Monday, August 5, 2013

REVIEW: The Knife of Never Letting Go by Patrick Ness


The Knife of Never Letting Go
by Patrick Ness

“Noise ain't Truth, Noise is what men want to be true, and there's a difference twixt those two things so big that it could ruddy well kill you if you don't watch out.” 

Todd lives in a strange town. Firstly, they are colonists on a lonely planet: religious colonists like the Pilgrims. Second, there are only men. All the women died when a terrible virus swept through the town, killing all the women and allowing all the men to hear each other's thoughts. It follows the men around like a cloud and they call it The Noise. There are no secrets in Prentisstown. Also, all the animals can talk, which is advantageous in some cases, but when you have an annoying dog who always has to poo, it appears more as an irritating situation.

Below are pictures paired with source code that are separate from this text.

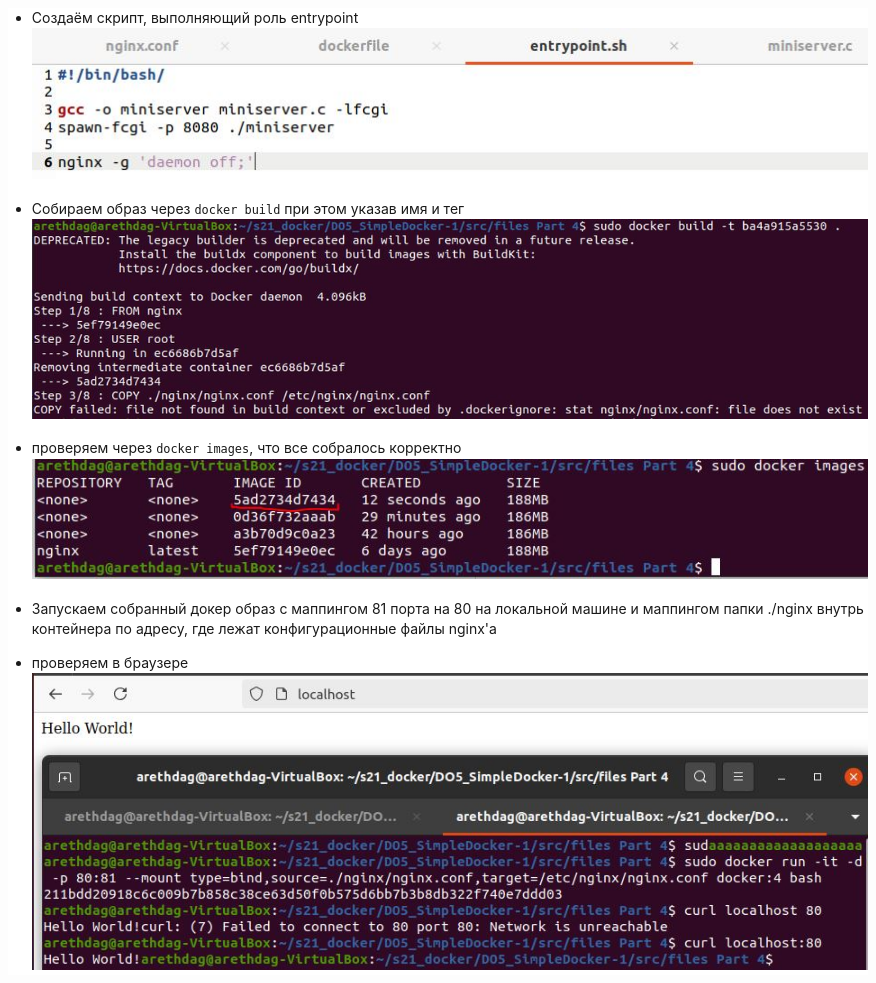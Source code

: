 * Создаём скрипт, выполняющий роль entrypoint  
![image.4.2.jpg](./image/4.2.JPG)


* Собираем образ через `docker build` при этом указав имя и тег  
![image.4.4.jpg](./image/4.4.JPG)


* проверяем через `docker images`, что все собралось корректно  
![image.4.5.jpg](./image/4.5.JPG)

* Запускаем собранный докер образ с маппингом 81 порта на 80 на локальной машине и маппингом папки ./nginx внутрь контейнера по адресу, где лежат конфигурационные файлы nginx'а  
* проверяем в браузере  
![image.4.7.jpg](./image/4.7.JPG)

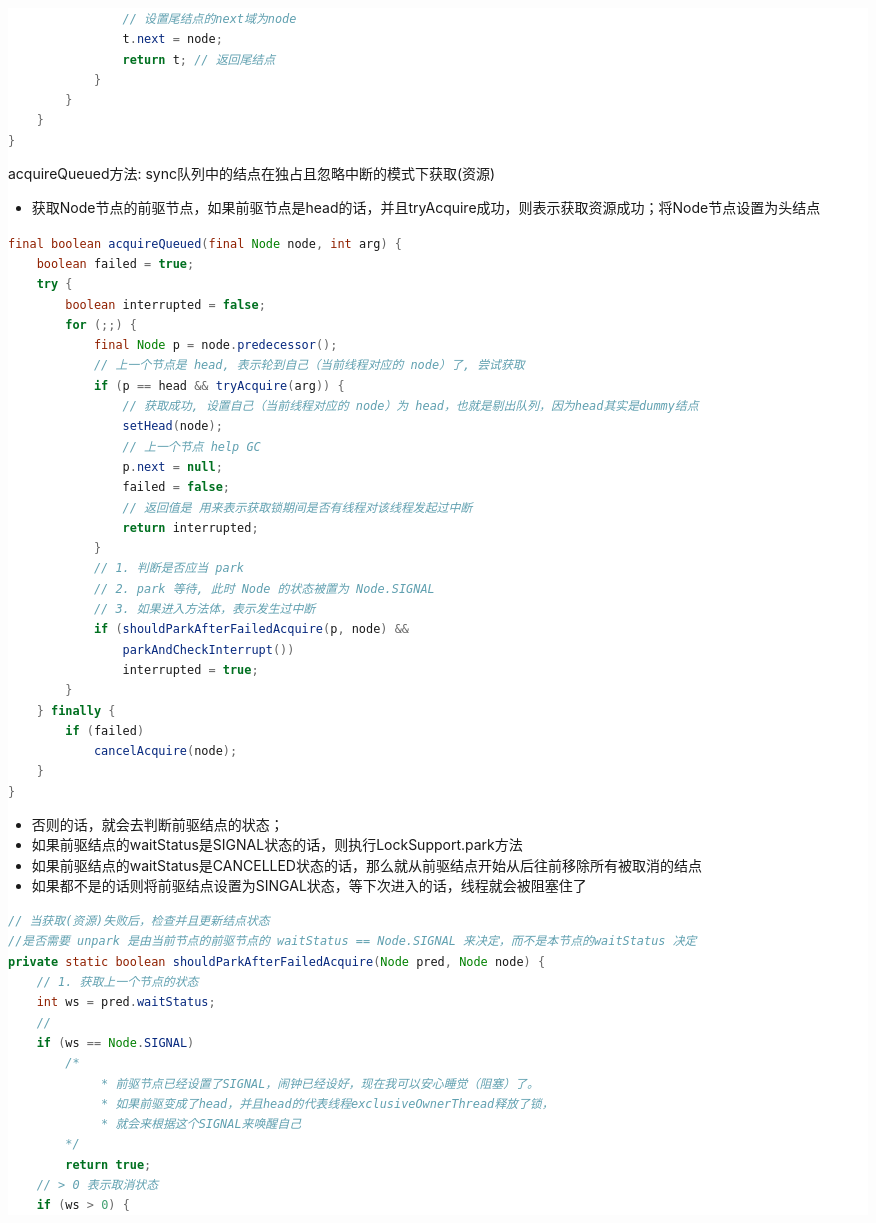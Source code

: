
 ```java
                // 设置尾结点的next域为node
                t.next = node; 
                return t; // 返回尾结点
            }
        }
    }
}

```

acquireQueued方法: sync队列中的结点在独占且忽略中断的模式下获取(资源)

- 获取Node节点的前驱节点，如果前驱节点是head的话，并且tryAcquire成功，则表示获取资源成功；将Node节点设置为头结点

```java
final boolean acquireQueued(final Node node, int arg) {
    boolean failed = true;
    try {
        boolean interrupted = false;
        for (;;) {
            final Node p = node.predecessor();
            // 上一个节点是 head, 表示轮到自己（当前线程对应的 node）了, 尝试获取
            if (p == head && tryAcquire(arg)) {
                // 获取成功, 设置自己（当前线程对应的 node）为 head，也就是剔出队列，因为head其实是dummy结点
                setHead(node);
                // 上一个节点 help GC
                p.next = null; 
                failed = false;
                // 返回值是 用来表示获取锁期间是否有线程对该线程发起过中断
                return interrupted;
            }
            // 1. 判断是否应当 park
            // 2. park 等待, 此时 Node 的状态被置为 Node.SIGNAL
            // 3. 如果进入方法体，表示发生过中断
            if (shouldParkAfterFailedAcquire(p, node) &&
                parkAndCheckInterrupt())
                interrupted = true;
        }
    } finally {
        if (failed)
            cancelAcquire(node);
    }
}
```

- 否则的话，就会去判断前驱结点的状态；
- 如果前驱结点的waitStatus是SIGNAL状态的话，则执行LockSupport.park方法
- 如果前驱结点的waitStatus是CANCELLED状态的话，那么就从前驱结点开始从后往前移除所有被取消的结点
- 如果都不是的话则将前驱结点设置为SINGAL状态，等下次进入的话，线程就会被阻塞住了

```java
// 当获取(资源)失败后，检查并且更新结点状态
//是否需要 unpark 是由当前节点的前驱节点的 waitStatus == Node.SIGNAL 来决定，而不是本节点的waitStatus 决定
private static boolean shouldParkAfterFailedAcquire(Node pred, Node node) {
    // 1. 获取上一个节点的状态
    int ws = pred.waitStatus; 
    //
    if (ws == Node.SIGNAL)
        /*
             * 前驱节点已经设置了SIGNAL，闹钟已经设好，现在我可以安心睡觉（阻塞）了。
             * 如果前驱变成了head，并且head的代表线程exclusiveOwnerThread释放了锁，
             * 就会来根据这个SIGNAL来唤醒自己
        */
        return true;
    // > 0 表示取消状态
    if (ws > 0) {
```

One day, when Todd and Manchee (his dog) travel to the swamp to gather fruit for his adopted fathers, Todd is startled by a patch of quiet moving through ancient huts. When he returns home, his fathers force him to flee as the sheriff and his posse try to break down the door. Armed only with a book from his dead mother that he cannot read, a knife, his dog and baffled confusion and anger at his situation, Todd stumbles into the wilderness and meets the last thing he expected: a girl. He and Viola must hazard a dangerous preacher, hunger, wild animals, illness, and the string of communities who have all learned to deal with the Noise in different and often disturbing ways, to get to a legendary city called Haven. Along the way, Todd must begin to learn the awful secret of Prentisstown and resist the urge to complete it's corruption.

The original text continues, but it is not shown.